### The data

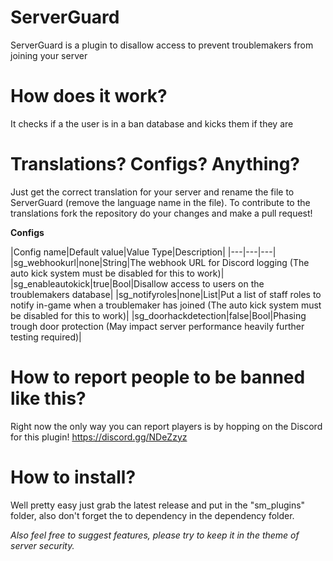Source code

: # ServerGuard

ServerGuard is a plugin to disallow access to prevent troublemakers from joining your server

# How does it work?

It checks if a the user is in a ban database and kicks them if they are

# Translations? Configs? Anything?

Just get the correct translation for your server and rename the file to ServerGuard (remove the language name in the file).
To contribute to the translations fork the repository do your changes and make a pull request!

__Configs__

|Config name|Default value|Value Type|Description|
|---|---|---|
|sg_webhookurl|none|String|The webhook URL for Discord logging (The auto kick system must be disabled for this to work)|
|sg_enableautokick|true|Bool|Disallow access to users on the troublemakers database|
|sg_notifyroles|none|List|Put a list of staff roles to notify in-game when a troublemaker has joined (The auto kick system must be disabled for this to work)|
|sg_doorhackdetection|false|Bool|Phasing trough door protection (May impact server performance heavily further testing required)|

# How to report people to be banned like this?

Right now the only way you can report players is by hopping on the Discord for this plugin! https://discord.gg/NDeZzyz

# How to install?

Well pretty easy just grab the latest release and put in the "sm_plugins" folder, also don't forget the to dependency in the dependency folder.


*Also feel free to suggest features, please try to keep it in the theme of server security.*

######

Directions: Each line from the one that contains "list of staff" to the end of the data should be set down exactly, both ends included.

Your solution:
|sg_notifyroles|none|List|Put a list of staff roles to notify in-game when a troublemaker has joined (The auto kick system must be disabled for this to work)|
|sg_doorhackdetection|false|Bool|Phasing trough door protection (May impact server performance heavily further testing required)|

# How to report people to be banned like this?

Right now the only way you can report players is by hopping on the Discord for this plugin! https://discord.gg/NDeZzyz

# How to install?

Well pretty easy just grab the latest release and put in the "sm_plugins" folder, also don't forget the to dependency in the dependency folder.


*Also feel free to suggest features, please try to keep it in the theme of server security.*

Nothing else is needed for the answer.